● **TO DO**: Scan the lines below for the word "name". Copy each line you find it in.

Pictures paired with source code
↓↓↓

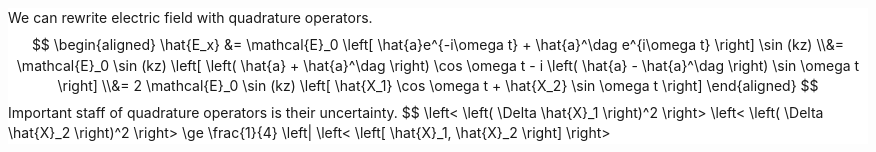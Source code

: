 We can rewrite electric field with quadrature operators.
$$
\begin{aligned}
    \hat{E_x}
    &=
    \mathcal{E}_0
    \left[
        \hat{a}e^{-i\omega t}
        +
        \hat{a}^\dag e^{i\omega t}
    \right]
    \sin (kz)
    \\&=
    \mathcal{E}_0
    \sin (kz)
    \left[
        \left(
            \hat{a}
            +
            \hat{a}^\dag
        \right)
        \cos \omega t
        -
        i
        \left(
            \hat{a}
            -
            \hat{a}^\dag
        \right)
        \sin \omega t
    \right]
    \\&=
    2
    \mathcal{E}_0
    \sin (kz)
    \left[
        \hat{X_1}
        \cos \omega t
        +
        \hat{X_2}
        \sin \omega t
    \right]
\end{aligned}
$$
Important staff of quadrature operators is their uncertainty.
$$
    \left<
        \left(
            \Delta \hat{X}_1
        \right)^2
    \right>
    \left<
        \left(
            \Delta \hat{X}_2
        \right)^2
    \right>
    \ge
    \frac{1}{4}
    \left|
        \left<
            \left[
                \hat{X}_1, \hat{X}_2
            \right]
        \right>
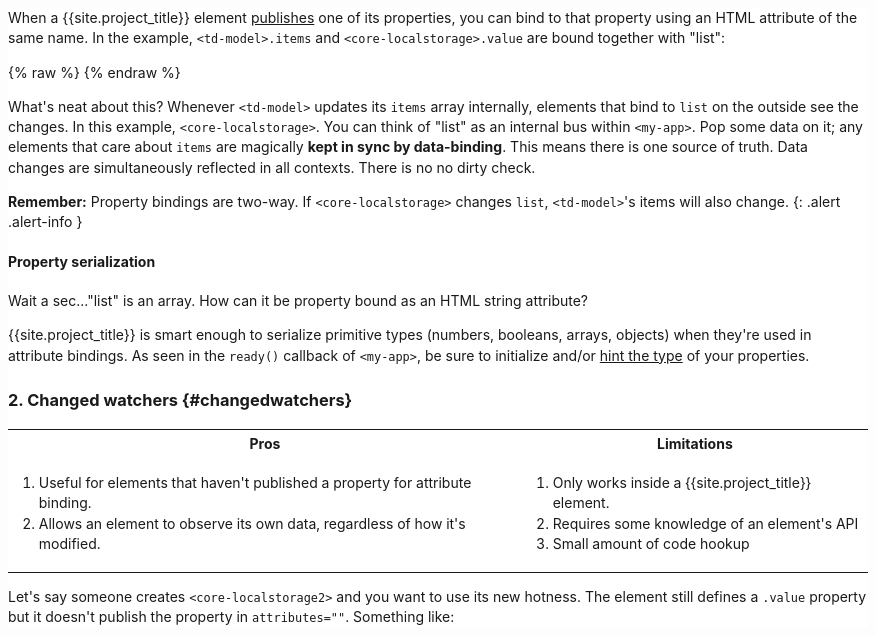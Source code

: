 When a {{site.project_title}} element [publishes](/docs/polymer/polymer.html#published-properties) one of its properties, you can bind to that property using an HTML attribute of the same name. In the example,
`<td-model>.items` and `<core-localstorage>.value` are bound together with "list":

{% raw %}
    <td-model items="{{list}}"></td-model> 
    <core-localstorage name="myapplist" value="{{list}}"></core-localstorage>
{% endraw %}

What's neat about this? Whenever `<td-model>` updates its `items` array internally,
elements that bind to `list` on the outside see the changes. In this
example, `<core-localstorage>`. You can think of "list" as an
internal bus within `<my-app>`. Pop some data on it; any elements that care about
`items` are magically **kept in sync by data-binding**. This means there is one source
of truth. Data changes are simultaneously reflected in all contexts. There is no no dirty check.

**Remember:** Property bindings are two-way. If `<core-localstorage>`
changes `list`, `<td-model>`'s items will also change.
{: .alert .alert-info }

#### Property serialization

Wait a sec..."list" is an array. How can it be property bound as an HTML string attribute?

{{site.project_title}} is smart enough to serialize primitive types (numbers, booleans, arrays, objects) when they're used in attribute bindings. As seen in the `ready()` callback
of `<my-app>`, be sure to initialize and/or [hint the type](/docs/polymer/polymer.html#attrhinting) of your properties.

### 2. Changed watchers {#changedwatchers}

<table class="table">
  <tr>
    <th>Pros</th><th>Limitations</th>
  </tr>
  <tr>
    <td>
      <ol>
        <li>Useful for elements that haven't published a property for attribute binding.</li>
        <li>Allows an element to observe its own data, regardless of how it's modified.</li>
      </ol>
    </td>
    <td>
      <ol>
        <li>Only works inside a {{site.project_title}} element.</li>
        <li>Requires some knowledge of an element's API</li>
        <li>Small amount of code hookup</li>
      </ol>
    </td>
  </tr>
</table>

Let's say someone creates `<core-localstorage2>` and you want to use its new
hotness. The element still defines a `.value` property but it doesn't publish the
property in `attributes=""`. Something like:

↑↑↑

● **OUTPUT**:
: When a {{site.project_title}} element [publishes](/docs/polymer/polymer.html#published-properties) one of its properties, you can bind to that property using an HTML attribute of the same name. In the example,
    <core-localstorage name="myapplist" value="{{list}}"></core-localstorage>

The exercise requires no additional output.